FP Complete


I first started writing Haskell about 15 years ago. My learning curve for the language was haphazard at best. In many cases, I learnt concepts by osmosis, and only later learned the proper terminology and details around them. One of the prime examples of this is pattern matching. Using a case expression in Haskell, or a match expression in Rust, always felt natural. But it took years to realize that patterns appeared in other parts of the languages than just these expressions, and what terms like irrefutable meant.

It’s quite possible most Haskellers and Rustaceans will consider this content obvious. But maybe there are a few others like me out there who never had a chance to realize how ubiquitous patterns are in these languages. This post may also be a fun glimpse into either Haskell or Rust if you’re only familiar with one of the languages.

Language references

Both Haskell and Rust have language references available online. The caveats are that the Rust reference is marked as incomplete, and the Haskell language reference is for Haskell2010, which GHC does not strictly adhere to. That said, both are readily understandable and complete enough to get a very good intuition. If you’ve never looked at either of these documents, I highly recommend having a peek.

case and match

The first place most of us hear the term “pattern matching” is in Haskell’s case expression, or Rust’s match expression. And it makes perfect sense here. We can provide multiple patterns, typically based on a data constructor/variant, and the language will match the most appropriate one. Slightly tying in with my previous post on errors, let’s look at a common example: pattern matching on an Either value in Haskell.

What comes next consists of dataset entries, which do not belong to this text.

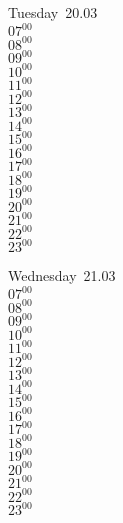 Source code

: \documentclass[11pt, a4paper]{book}\usepackage[]{graphicx}\usepackage[]{color}
\begin{document}
\begin{weekdaybox}
  Tuesday~20.03\\
  { 
  \vfill
  $07^{00}$\\
$08^{00}$\\
$09^{00}$\\
$10^{00}$\\
$11^{00}$\\
$12^{00}$\\
$13^{00}$\\
$14^{00}$\\
$15^{00}$\\
$16^{00}$\\
$17^{00}$\\
$18^{00}$\\
$19^{00}$\\
$20^{00}$\\
$21^{00}$\\
$22^{00}$\\
$23^{00}$\\
  }
\end{weekdaybox}
\begin{weekdaybox}
  Wednesday~21.03\\
  { 
  \vfill
  $07^{00}$\\
$08^{00}$\\
$09^{00}$\\
$10^{00}$\\
$11^{00}$\\
$12^{00}$\\
$13^{00}$\\
$14^{00}$\\
$15^{00}$\\
$16^{00}$\\
$17^{00}$\\
$18^{00}$\\
$19^{00}$\\
$20^{00}$\\
$21^{00}$\\
$22^{00}$\\
$23^{00}$\\
  }
\end{weekdaybox}
\clearpage
\begin{headerbox}
\end{headerbox}
\end{document}
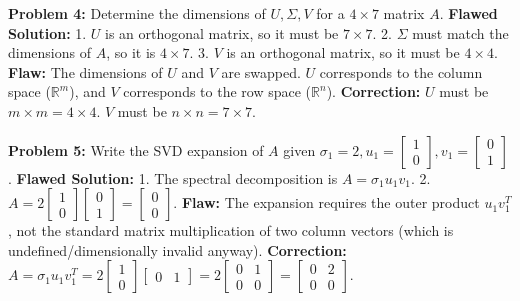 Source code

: \documentclass[11pt, letterpaper]{article}
\theoremstyle{definition}
\theoremstyle{remark}
\newcommand{\R}{\mathbb{R}}
\begin{document}
\vspace{1em}
\textbf{Problem 4:} Determine the dimensions of $U, \Sigma, V$ for a $4 \times 7$ matrix $A$.
\textbf{Flawed Solution:}
1. $U$ is an orthogonal matrix, so it must be $7 \times 7$.
2. $\Sigma$ must match the dimensions of $A$, so it is $4 \times 7$.
3. $V$ is an orthogonal matrix, so it must be $4 \times 4$.
\textbf{Flaw:} The dimensions of $U$ and $V$ are swapped. $U$ corresponds to the column space ($\R^m$), and $V$ corresponds to the row space ($\R^n$).
\textbf{Correction:} $U$ must be $m \times m = 4 \times 4$. $V$ must be $n \times n = 7 \times 7$.

\vspace{1em}
\textbf{Problem 5:} Write the SVD expansion of $A$ given $\sigma_1=2, u_1=\begin{bmatrix} 1 \\ 0 \end{bmatrix}, v_1=\begin{bmatrix} 0 \\ 1 \end{bmatrix}$.
\textbf{Flawed Solution:}
1. The spectral decomposition is $A = \sigma_1 u_1 v_1$.
2. $A = 2 \begin{bmatrix} 1 \\ 0 \end{bmatrix} \begin{bmatrix} 0 \\ 1 \end{bmatrix} = \begin{bmatrix} 0 \\ 0 \end{bmatrix}$.
\textbf{Flaw:} The expansion requires the outer product $u_1 v_1^T$, not the standard matrix multiplication of two column vectors (which is undefined/dimensionally invalid anyway).
\textbf{Correction:} $A = \sigma_1 u_1 v_1^T = 2 \begin{bmatrix} 1 \\ 0 \end{bmatrix} \begin{bmatrix} 0 & 1 \end{bmatrix} = 2 \begin{bmatrix} 0 & 1 \\ 0 & 0 \end{bmatrix} = \begin{bmatrix} 0 & 2 \\ 0 & 0 \end{bmatrix}$.
\end{document}
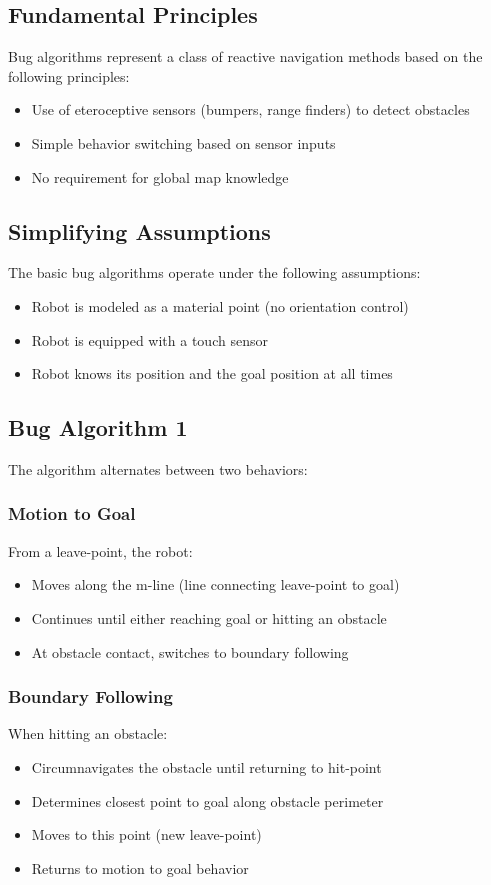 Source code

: \documentclass[openany]{book}
\theoremstyle{definition}
\theoremstyle{remark}
\begin{document}
\subsection{Fundamental Principles}

Bug algorithms represent a class of reactive navigation methods based on the following principles:

\begin{itemize}
    \item Use of eteroceptive sensors (bumpers, range finders) to detect obstacles
    \item Simple behavior switching based on sensor inputs
    \item No requirement for global map knowledge
\end{itemize}

\subsection{Simplifying Assumptions}
The basic bug algorithms operate under the following assumptions:
\begin{itemize}
    \item Robot is modeled as a material point (no orientation control)
    \item Robot is equipped with a touch sensor
    \item Robot knows its position and the goal position at all times
\end{itemize}

\subsection{Bug Algorithm 1}

The algorithm alternates between two behaviors:

\subsubsection{Motion to Goal}
From a leave-point, the robot:
\begin{itemize}
    \item Moves along the m-line (line connecting leave-point to goal)
    \item Continues until either reaching goal or hitting an obstacle
    \item At obstacle contact, switches to boundary following
\end{itemize}

\subsubsection{Boundary Following}
When hitting an obstacle:
\begin{itemize}
    \item Circumnavigates the obstacle until returning to hit-point
    \item Determines closest point to goal along obstacle perimeter
    \item Moves to this point (new leave-point)
    \item Returns to motion to goal behavior
\end{itemize}
\end{document}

mightFail :: Either String Int

main =
    case mightFail of
        Left err -> putStrLn $ "Error occurred: " ++ err
        Right x -> putStrLn $ "Successful result: " ++ show x

Or a Result value in Rust:

fn might_fail() -> Result<i32, String> { ... }

fn main() {
    match might_fail() {
        Err(err) => println!("Error occurred: {}", err),
        Ok(x) => println!("Successful result: {}", x),
    }
}

I think most programmers, even those unfamiliar with these languages, could intuit to some extent what these expressions do. mightFail and might_fail() return some kind of value. The value may be in multiple different “states.” The patterns match, and we branch our behavior depending on which state. Easy enough.

Already here, though, there’s an important detail many of us gloss over. Or at least I did. Our patterns not only match a constructor, they also bind a variable. In the examples above, we bind the variables err and x to values contained by the data constructors. And that’s pretty interesting, because both Haskell and Rust also use let bindings for defining variables. I wonder if there’s some kind of connection there.

Narrator: there was a connection

Functions in Haskell

Haskell immediately adds a curve ball (in a good way) to this story. Let’s take a classic recursive definition of a factorial function (note: this isn’t a good definition since it has a space leak).

fact :: Int -> Int
fact i =
    case i of
        0 -> 1
        _ -> i * fact (i - 1)

This feels a bit verbose. We capture the variable i, only to immediately pattern match on it. We also have a new kind of pattern, _. When I first learned Haskell, I thought of _ as “a variable I don’t care about.” But it’s actually more specialized than this: a wildcard pattern, something which matches anything. (We’ll get into what variables match later.)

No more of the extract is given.